Recorded data

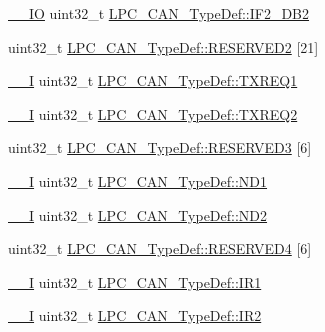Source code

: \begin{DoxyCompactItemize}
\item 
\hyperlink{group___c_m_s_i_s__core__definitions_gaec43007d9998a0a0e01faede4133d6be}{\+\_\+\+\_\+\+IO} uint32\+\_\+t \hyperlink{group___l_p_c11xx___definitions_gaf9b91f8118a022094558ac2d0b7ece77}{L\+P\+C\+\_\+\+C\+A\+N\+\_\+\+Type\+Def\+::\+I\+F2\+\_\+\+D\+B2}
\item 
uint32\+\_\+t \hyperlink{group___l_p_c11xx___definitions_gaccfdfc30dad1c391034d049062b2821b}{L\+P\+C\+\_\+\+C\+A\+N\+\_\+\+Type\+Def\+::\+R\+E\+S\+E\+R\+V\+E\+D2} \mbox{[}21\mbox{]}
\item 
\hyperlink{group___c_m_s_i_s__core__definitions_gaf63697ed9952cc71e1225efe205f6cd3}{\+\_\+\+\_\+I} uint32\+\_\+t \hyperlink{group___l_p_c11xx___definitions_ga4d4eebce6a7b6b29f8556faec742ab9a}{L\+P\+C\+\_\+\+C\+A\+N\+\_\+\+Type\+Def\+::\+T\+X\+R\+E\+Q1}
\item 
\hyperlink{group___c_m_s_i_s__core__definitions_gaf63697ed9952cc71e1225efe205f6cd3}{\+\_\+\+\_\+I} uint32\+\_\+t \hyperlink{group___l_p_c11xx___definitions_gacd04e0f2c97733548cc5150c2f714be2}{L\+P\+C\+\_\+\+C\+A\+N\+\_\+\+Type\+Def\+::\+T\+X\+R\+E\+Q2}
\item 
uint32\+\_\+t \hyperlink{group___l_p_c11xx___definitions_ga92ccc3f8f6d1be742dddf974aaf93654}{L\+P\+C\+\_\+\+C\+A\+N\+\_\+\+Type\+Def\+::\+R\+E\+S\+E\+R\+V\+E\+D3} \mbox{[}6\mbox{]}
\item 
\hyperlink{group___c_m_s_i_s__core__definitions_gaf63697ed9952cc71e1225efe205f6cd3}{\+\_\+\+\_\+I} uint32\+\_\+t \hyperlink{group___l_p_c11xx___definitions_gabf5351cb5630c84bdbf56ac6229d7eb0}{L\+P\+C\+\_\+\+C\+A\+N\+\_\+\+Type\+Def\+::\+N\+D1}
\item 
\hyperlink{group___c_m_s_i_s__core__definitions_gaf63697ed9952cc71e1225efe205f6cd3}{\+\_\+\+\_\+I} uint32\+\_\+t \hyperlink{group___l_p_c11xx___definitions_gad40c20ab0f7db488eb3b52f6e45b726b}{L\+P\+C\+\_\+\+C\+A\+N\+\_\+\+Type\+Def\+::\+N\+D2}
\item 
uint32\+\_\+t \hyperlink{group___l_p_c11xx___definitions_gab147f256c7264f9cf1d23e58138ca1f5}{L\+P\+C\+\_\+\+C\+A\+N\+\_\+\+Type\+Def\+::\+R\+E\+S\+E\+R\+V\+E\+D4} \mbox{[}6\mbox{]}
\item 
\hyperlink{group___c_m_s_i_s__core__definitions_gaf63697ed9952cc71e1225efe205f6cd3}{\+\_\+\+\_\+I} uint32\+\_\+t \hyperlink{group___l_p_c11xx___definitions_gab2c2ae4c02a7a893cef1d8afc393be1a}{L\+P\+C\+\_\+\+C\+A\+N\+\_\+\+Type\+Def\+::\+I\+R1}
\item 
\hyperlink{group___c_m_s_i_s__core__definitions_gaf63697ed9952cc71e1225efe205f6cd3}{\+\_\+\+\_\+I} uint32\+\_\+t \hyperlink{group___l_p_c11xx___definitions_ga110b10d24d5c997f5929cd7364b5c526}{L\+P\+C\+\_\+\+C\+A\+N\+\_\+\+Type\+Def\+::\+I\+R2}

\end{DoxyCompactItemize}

Exercise details
From the material above, reproduce everything verbatim except the pictures.

Answer to this problem
Source code

: \begin{DoxyCompactItemize}
\item 
\hyperlink{group___c_m_s_i_s__core__definitions_gaec43007d9998a0a0e01faede4133d6be}{\+\_\+\+\_\+\+IO} uint32\+\_\+t \hyperlink{group___l_p_c11xx___definitions_gaf9b91f8118a022094558ac2d0b7ece77}{L\+P\+C\+\_\+\+C\+A\+N\+\_\+\+Type\+Def\+::\+I\+F2\+\_\+\+D\+B2}
\item 
uint32\+\_\+t \hyperlink{group___l_p_c11xx___definitions_gaccfdfc30dad1c391034d049062b2821b}{L\+P\+C\+\_\+\+C\+A\+N\+\_\+\+Type\+Def\+::\+R\+E\+S\+E\+R\+V\+E\+D2} \mbox{[}21\mbox{]}
\item 
\hyperlink{group___c_m_s_i_s__core__definitions_gaf63697ed9952cc71e1225efe205f6cd3}{\+\_\+\+\_\+I} uint32\+\_\+t \hyperlink{group___l_p_c11xx___definitions_ga4d4eebce6a7b6b29f8556faec742ab9a}{L\+P\+C\+\_\+\+C\+A\+N\+\_\+\+Type\+Def\+::\+T\+X\+R\+E\+Q1}
\item 
\hyperlink{group___c_m_s_i_s__core__definitions_gaf63697ed9952cc71e1225efe205f6cd3}{\+\_\+\+\_\+I} uint32\+\_\+t \hyperlink{group___l_p_c11xx___definitions_gacd04e0f2c97733548cc5150c2f714be2}{L\+P\+C\+\_\+\+C\+A\+N\+\_\+\+Type\+Def\+::\+T\+X\+R\+E\+Q2}
\item 
uint32\+\_\+t \hyperlink{group___l_p_c11xx___definitions_ga92ccc3f8f6d1be742dddf974aaf93654}{L\+P\+C\+\_\+\+C\+A\+N\+\_\+\+Type\+Def\+::\+R\+E\+S\+E\+R\+V\+E\+D3} \mbox{[}6\mbox{]}
\item 
\hyperlink{group___c_m_s_i_s__core__definitions_gaf63697ed9952cc71e1225efe205f6cd3}{\+\_\+\+\_\+I} uint32\+\_\+t \hyperlink{group___l_p_c11xx___definitions_gabf5351cb5630c84bdbf56ac6229d7eb0}{L\+P\+C\+\_\+\+C\+A\+N\+\_\+\+Type\+Def\+::\+N\+D1}
\item 
\hyperlink{group___c_m_s_i_s__core__definitions_gaf63697ed9952cc71e1225efe205f6cd3}{\+\_\+\+\_\+I} uint32\+\_\+t \hyperlink{group___l_p_c11xx___definitions_gad40c20ab0f7db488eb3b52f6e45b726b}{L\+P\+C\+\_\+\+C\+A\+N\+\_\+\+Type\+Def\+::\+N\+D2}
\item 
uint32\+\_\+t \hyperlink{group___l_p_c11xx___definitions_gab147f256c7264f9cf1d23e58138ca1f5}{L\+P\+C\+\_\+\+C\+A\+N\+\_\+\+Type\+Def\+::\+R\+E\+S\+E\+R\+V\+E\+D4} \mbox{[}6\mbox{]}
\item 
\hyperlink{group___c_m_s_i_s__core__definitions_gaf63697ed9952cc71e1225efe205f6cd3}{\+\_\+\+\_\+I} uint32\+\_\+t \hyperlink{group___l_p_c11xx___definitions_gab2c2ae4c02a7a893cef1d8afc393be1a}{L\+P\+C\+\_\+\+C\+A\+N\+\_\+\+Type\+Def\+::\+I\+R1}
\item 
\hyperlink{group___c_m_s_i_s__core__definitions_gaf63697ed9952cc71e1225efe205f6cd3}{\+\_\+\+\_\+I} uint32\+\_\+t \hyperlink{group___l_p_c11xx___definitions_ga110b10d24d5c997f5929cd7364b5c526}{L\+P\+C\+\_\+\+C\+A\+N\+\_\+\+Type\+Def\+::\+I\+R2}

\end{DoxyCompactItemize}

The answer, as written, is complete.